HOW TO COMPLETE THIS TASK
Please, without the pictures, retype exactly the lines from the start of the material through the line that holds "- **Date Start:**The".

DATASET CONTENT
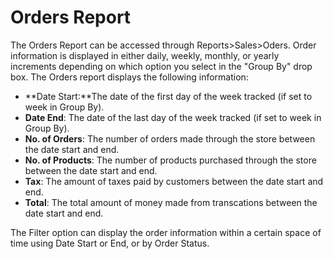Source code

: Orders Report
=============

The Orders Report can be accessed through Reports>Sales>Oders. Order information is displayed in either daily, weekly, monthly, or yearly increments depending on which option you select in the "Group By" drop box. The Orders report displays the following information:

- **Date Start:**The date of the first day of the week tracked (if set to week in Group By).
- **Date End**: The date of the last day of the week tracked (if set to week in Group By).
- **No. of Orders**: The number of orders made through the store between the date start and end.
- **No. of Products**: The number of products purchased through the store between the date start and end.
- **Tax**: The amount of taxes paid by customers between the date start and end.
- **Total**: The total amount of money made from transcations between the date start and end.

The Filter option can display the order information within a certain space of time using Date Start or End, or by Order Status.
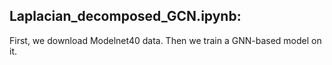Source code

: ## Laplacian_decomposed_GCN.ipynb:
First, we download Modelnet40 data. Then we train a GNN-based model on it.
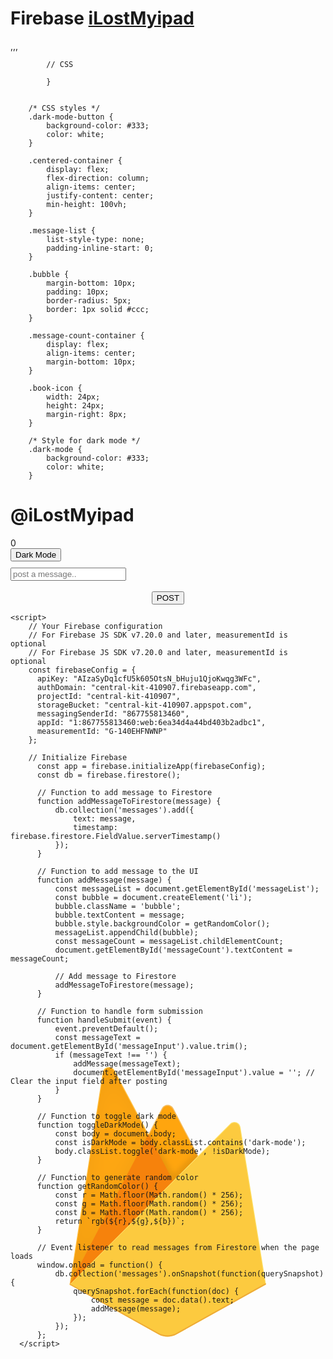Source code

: # Firebase <a href="https://ilostmyipad.web.app">iLostMyipad</a>
,,,
<!DOCTYPE html>
<html lang="en">
<head>
    <style>
        body{
            background-image: url("data:image/svg+xml;charset=UTF-8,%3c?xml version='1.0' encoding='UTF-8' standalone='no'?%3e%3c!-- Uploaded to: SVG Repo, www.svgrepo.com, Generator: SVG Repo Mixer Tools --%3e%3csvg width='800px' height='800px' viewBox='-47.5 0 351 351' version='1.1' xmlns='http://www.w3.org/2000/svg' xmlns:xlink='http://www.w3.org/1999/xlink' preserveAspectRatio='xMidYMid'%3e%3cdefs%3e%3cpath d='M1.25273437,280.731641 L2.85834533,277.600858 L102.211177,89.0833546 L58.0613266,5.6082033 C54.3920011,-1.28304578 45.0741245,0.473674398 43.8699203,8.18789086 L1.25273437,280.731641 Z' id='path-1'%3e%3c/path%3e%3cfilter x='-50%25' y='-50%25' width='200%25' height='200%25' filterUnits='objectBoundingBox' id='filter-2'%3e%3cfeGaussianBlur stdDeviation='17.5' in='SourceAlpha' result='shadowBlurInner1'%3e%3c/feGaussianBlur%3e%3cfeOffset dx='0' dy='0' in='shadowBlurInner1' result='shadowOffsetInner1'%3e%3c/feOffset%3e%3cfeComposite in='shadowOffsetInner1' in2='SourceAlpha' operator='arithmetic' k2='-1' k3='1' result='shadowInnerInner1'%3e%3c/feComposite%3e%3cfeColorMatrix values='0 0 0 0 0 0 0 0 0 0 0 0 0 0 0 0 0 0 0.06 0' type='matrix' in='shadowInnerInner1'%3e%3c/feColorMatrix%3e%3c/filter%3e%3cpath d='M134.417103,148.974235 L166.455722,116.161738 L134.417104,55.1546874 C131.374828,49.3635911 123.983911,48.7568362 120.973828,54.5646483 L103.26875,88.6738296 L102.739423,90.4175473 L134.417103,148.974235 Z' id='path-3'%3e%3c/path%3e%3cfilter x='-50%25' y='-50%25' width='200%25' height='200%25' filterUnits='objectBoundingBox' id='filter-4'%3e%3cfeGaussianBlur stdDeviation='3.5' in='SourceAlpha' result='shadowBlurInner1'%3e%3c/feGaussianBlur%3e%3cfeOffset dx='1' dy='-9' in='shadowBlurInner1' result='shadowOffsetInner1'%3e%3c/feOffset%3e%3cfeComposite in='shadowOffsetInner1' in2='SourceAlpha' operator='arithmetic' k2='-1' k3='1' result='shadowInnerInner1'%3e%3c/feComposite%3e%3cfeColorMatrix values='0 0 0 0 0 0 0 0 0 0 0 0 0 0 0 0 0 0 0.09 0' type='matrix' in='shadowInnerInner1'%3e%3c/feColorMatrix%3e%3c/filter%3e%3c/defs%3e%3cg%3e%3cpath d='M0,282.99762 L2.12250746,280.0256 L102.527363,89.5119284 L102.739423,87.4951323 L58.478806,4.35817711 C54.7706269,-2.60604179 44.3313035,-0.845245771 43.1143483,6.95065473 L0,282.99762 Z' fill='%23FFC24A'%3e%3c/path%3e%3cg%3e%3cuse fill='%23FFA712' fill-rule='evenodd' xlink:href='%23path-1'%3e%3c/use%3e%3cuse fill='%23000000' fill-opacity='1' filter='url(%23filter-2)' xlink:href='%23path-1'%3e%3c/use%3e%3c/g%3e%3cpath d='M135.004975,150.380704 L167.960199,116.629461 L134.995423,53.6993114 C131.866109,47.7425353 123.128817,47.7253411 120.032618,53.6993112 L102.421015,87.2880848 L102.421015,90.1487443 L135.004975,150.380704 Z' fill='%23F4BD62'%3e%3c/path%3e%3cg%3e%3cuse fill='%23FFA50E' fill-rule='evenodd' xlink:href='%23path-3'%3e%3c/use%3e%3cuse fill='%23000000' fill-opacity='1' filter='url(%23filter-4)' xlink:href='%23path-3'%3e%3c/use%3e%3c/g%3e%3cpolygon fill='%23F6820C' points='0 282.99762 0.962097168 282.030396 4.45771144 280.60956 132.935323 152.60956 134.563025 148.178595 102.513123 87.1048584'%3e%3c/polygon%3e%3cpath d='M139.120971,347.551268 L255.395916,282.703666 L222.191698,78.2093373 C221.153051,71.8112478 213.303658,69.2818149 208.724314,73.8694368 L0.000254726368,282.997875 L115.608454,347.545536 C122.914643,351.624979 131.812872,351.62689 139.120971,347.551268' fill='%23FDE068'%3e%3c/path%3e%3cpath d='M254.354084,282.159837 L221.401937,79.2179369 C220.371175,72.8684188 213.843792,70.2409553 209.299213,74.79375 L1.28945312,282.600785 L115.627825,346.509458 C122.878548,350.557931 131.709226,350.559827 138.961846,346.515146 L254.354084,282.159837 Z' fill='%23FCCA3F'%3e%3c/path%3e%3cpath d='M139.120907,345.64082 C131.812808,349.716442 122.914579,349.714531 115.60839,345.635089 L0.93134768,282.014551 L0.000191044776,282.997875 L115.60839,347.545536 C122.914579,351.624979 131.812808,351.62689 139.120907,347.551268 L255.395853,282.703666 L255.111196,280.951785 L139.120907,345.64082 Z' fill='%23EEAB37'%3e%3c/path%3e%3c/g%3e%3c/svg%3e");
            background-repeat: no-repeat;
            background-size: 45%;
            background-attachment: fixed;
            background-position: center;
</style>


            // CSS
            
            }
            
    
        /* CSS styles */
        .dark-mode-button {
            background-color: #333;
            color: white;
        }

        .centered-container {
            display: flex;
            flex-direction: column;
            align-items: center;
            justify-content: center;
            min-height: 100vh;
        }

        .message-list {
            list-style-type: none;
            padding-inline-start: 0;
        }

        .bubble {
            margin-bottom: 10px;
            padding: 10px;
            border-radius: 5px;
            border: 1px solid #ccc;
        }

        .message-count-container {
            display: flex;
            align-items: center;
            margin-bottom: 10px;
        }

        .book-icon {
            width: 24px;
            height: 24px;
            margin-right: 8px;
        }

        /* Style for dark mode */
        .dark-mode {
            background-color: #333;
            color: white;
        }

<html>
    <div class="centered-container">
        <!-- Your HTML content -->
        <h1>@iLostMyipad</h1>
        <div class="message-count-container">
            <span id="messageCount">0</span>
        </div>
        <button onclick="toggleDarkMode()" style="margin-bottom: 10px;" class="dark-mode-button">Dark Mode</button>
        <form onsubmit="handleSubmit(event)">
            <input type="text" id="messageInput" placeholder="post a message.." required><br>
           <br><center> <button type="submit" class="dark-mode-button">POST</button></center>
        </form>
        <ul class="message-list" id="messageList">
            <!-- Messages will be added dynamically here -->
        </ul>
    </div>
</html>

    <script>
        // Your Firebase configuration
        // For Firebase JS SDK v7.20.0 and later, measurementId is optional
        // For Firebase JS SDK v7.20.0 and later, measurementId is optional
        const firebaseConfig = {
          apiKey: "AIzaSyDq1cfU5k605OtsN_bHuju1QjoKwqg3WFc",
          authDomain: "central-kit-410907.firebaseapp.com",
          projectId: "central-kit-410907",
          storageBucket: "central-kit-410907.appspot.com",
          messagingSenderId: "867755813460",
          appId: "1:867755813460:web:6ea34d4a44bd403b2adbc1",
          measurementId: "G-140EHFNWNP"
        };

        // Initialize Firebase
          const app = firebase.initializeApp(firebaseConfig);
          const db = firebase.firestore();

          // Function to add message to Firestore
          function addMessageToFirestore(message) {
              db.collection('messages').add({
                  text: message,
                  timestamp: firebase.firestore.FieldValue.serverTimestamp()
              });
          }

          // Function to add message to the UI
          function addMessage(message) {
              const messageList = document.getElementById('messageList');
              const bubble = document.createElement('li');
              bubble.className = 'bubble';
              bubble.textContent = message;
              bubble.style.backgroundColor = getRandomColor();
              messageList.appendChild(bubble);
              const messageCount = messageList.childElementCount;
              document.getElementById('messageCount').textContent = messageCount;

              // Add message to Firestore
              addMessageToFirestore(message);
          }

          // Function to handle form submission
          function handleSubmit(event) {
              event.preventDefault();
              const messageText = document.getElementById('messageInput').value.trim();
              if (messageText !== '') {
                  addMessage(messageText);
                  document.getElementById('messageInput').value = ''; // Clear the input field after posting
              }
          }

          // Function to toggle dark mode
          function toggleDarkMode() {
              const body = document.body;
              const isDarkMode = body.classList.contains('dark-mode');
              body.classList.toggle('dark-mode', !isDarkMode);
          }

          // Function to generate random color
          function getRandomColor() {
              const r = Math.floor(Math.random() * 256);
              const g = Math.floor(Math.random() * 256);
              const b = Math.floor(Math.random() * 256);
              return `rgb(${r},${g},${b})`;
          }

          // Event listener to read messages from Firestore when the page loads
          window.onload = function() {
              db.collection('messages').onSnapshot(function(querySnapshot) {
                  querySnapshot.forEach(function(doc) {
                      const message = doc.data().text;
                      addMessage(message);
                  });
              });
          };
      </script>

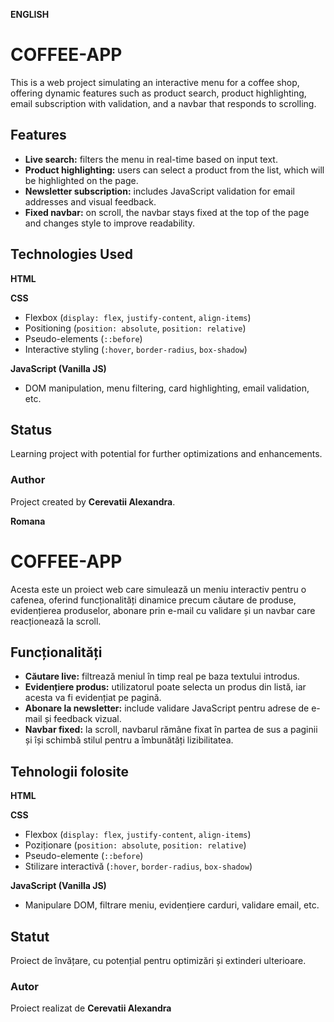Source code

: **ENGLISH**

# COFFEE-APP

This is a web project simulating an interactive menu for a coffee shop, offering dynamic features such as product search, product highlighting, email subscription with validation, and a navbar that responds to scrolling.

## Features

- **Live search:** filters the menu in real-time based on input text.
- **Product highlighting:** users can select a product from the list, which will be highlighted on the page.
- **Newsletter subscription:** includes JavaScript validation for email addresses and visual feedback.
- **Fixed navbar:** on scroll, the navbar stays fixed at the top of the page and changes style to improve readability.

## Technologies Used

**HTML**

**CSS**

- Flexbox (`display: flex`, `justify-content`, `align-items`)
- Positioning (`position: absolute`, `position: relative`)
- Pseudo-elements (`::before`)
- Interactive styling (`:hover`, `border-radius`, `box-shadow`)

**JavaScript (Vanilla JS)**

- DOM manipulation, menu filtering, card highlighting, email validation, etc.

## Status

Learning project with potential for further optimizations and enhancements.

### Author

Project created by **Cerevatii Alexandra**.


**Romana**

# COFFEE-APP

Acesta este un proiect web care simulează un meniu interactiv pentru o cafenea, oferind funcționalități dinamice precum căutare de produse, evidențierea produselor, abonare prin e-mail cu validare și un navbar care reacționează la scroll.

## Funcționalități

- **Căutare live:** filtrează meniul în timp real pe baza textului introdus.
- **Evidențiere produs:** utilizatorul poate selecta un produs din listă, iar acesta va fi evidențiat pe pagină.
- **Abonare la newsletter:** include validare JavaScript pentru adrese de e-mail și feedback vizual.
- **Navbar fixed:** la scroll, navbarul rămâne fixat în partea de sus a paginii și își schimbă stilul pentru a îmbunătăți lizibilitatea.

## Tehnologii folosite

**HTML**

**CSS**

- Flexbox (`display: flex`, `justify-content`, `align-items`)
- Poziționare (`position: absolute`, `position: relative`)
- Pseudo-elemente (`::before`)
- Stilizare interactivă (`:hover`, `border-radius`, `box-shadow`)

**JavaScript (Vanilla JS)**

- Manipulare DOM, filtrare meniu, evidențiere carduri, validare email, etc.

## Statut

Proiect de învățare, cu potențial pentru optimizări și extinderi ulterioare. 


### Autor

Proiect realizat de  **Cerevatii Alexandra**
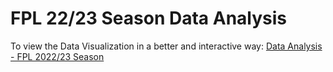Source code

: <h1>FPL 22/23 Season Data Analysis</h1> 

<p>To view the Data Visualization in a better and interactive way: <a href = "https://nbviewer.org/github/ewaldo19/FPL-22-23-Data-Analysis/blob/3e3342279223c4c2b599eb1923052a94ca394217/FPL%202022-23%20Analysis.ipynb">Data Analysis - FPL 2022/23 Season</a></p>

ANSWER FOR THIS EXERCISE
Source code

: Orders Report
=============

The Orders Report can be accessed through Reports>Sales>Oders. Order information is displayed in either daily, weekly, monthly, or yearly increments depending on which option you select in the "Group By" drop box. The Orders report displays the following information:

- **Date Start:**The date of the first day of the week tracked (if set to week in Group By).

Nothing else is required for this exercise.